# Brewers Yeast Powder



## donkey (Apr 10, 2016)

Hi Guys

I am a big believer in brewers yeast powder as i buy it for me dogs all the time,i even use the tablets myself as it keeps me hair soft and shiny  So is it okay to sprinkle some on the pigeon food a few times a week.



.


----------



## Jay3 (May 4, 2008)

I don't use it, but I know a lot of people do.
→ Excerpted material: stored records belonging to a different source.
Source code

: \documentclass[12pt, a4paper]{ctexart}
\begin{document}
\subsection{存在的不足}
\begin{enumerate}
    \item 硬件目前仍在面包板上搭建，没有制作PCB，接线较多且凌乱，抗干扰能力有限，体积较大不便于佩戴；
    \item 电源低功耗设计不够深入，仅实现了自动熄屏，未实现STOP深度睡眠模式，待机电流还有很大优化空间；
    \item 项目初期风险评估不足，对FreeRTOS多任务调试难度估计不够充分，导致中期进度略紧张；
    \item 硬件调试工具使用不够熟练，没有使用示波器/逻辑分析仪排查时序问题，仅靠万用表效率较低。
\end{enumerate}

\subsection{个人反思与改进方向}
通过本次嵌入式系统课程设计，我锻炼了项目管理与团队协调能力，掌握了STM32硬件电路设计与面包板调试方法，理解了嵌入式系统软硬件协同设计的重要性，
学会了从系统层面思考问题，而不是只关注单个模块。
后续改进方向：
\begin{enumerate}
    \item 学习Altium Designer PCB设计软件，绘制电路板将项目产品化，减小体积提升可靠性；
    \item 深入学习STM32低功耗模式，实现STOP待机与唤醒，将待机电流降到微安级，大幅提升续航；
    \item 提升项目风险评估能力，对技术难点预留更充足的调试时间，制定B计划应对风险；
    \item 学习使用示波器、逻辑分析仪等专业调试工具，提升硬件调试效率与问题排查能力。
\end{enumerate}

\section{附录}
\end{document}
Wouldn't be able to help you on how much.


----------



## donkey (Apr 10, 2016)

No problem i could just put a little teaspoon full on.


----------



## Jay3 (May 4, 2008)

This might help some.

https://www.youtube.com/watch?v=5wDI9h2myxg


----------



## donkey (Apr 10, 2016)

Thanks Jay


----------



## Jay3 (May 4, 2008)

You are very welcome donkey


----------



## donkey (Apr 10, 2016)

Why thank you kind sir


----------



## Skyeking (Jan 17, 2003)

*Brewers yeast is a great source of vitamin B complex-in its natural unaltered state, I use it in my protein drinks. My dog gets the brewers yeast with garlic tabs and has a super shiny coat and sheds less, and so far, no fleas. Her muscles are more defined since using it. I have no doubt it will help the pigeons.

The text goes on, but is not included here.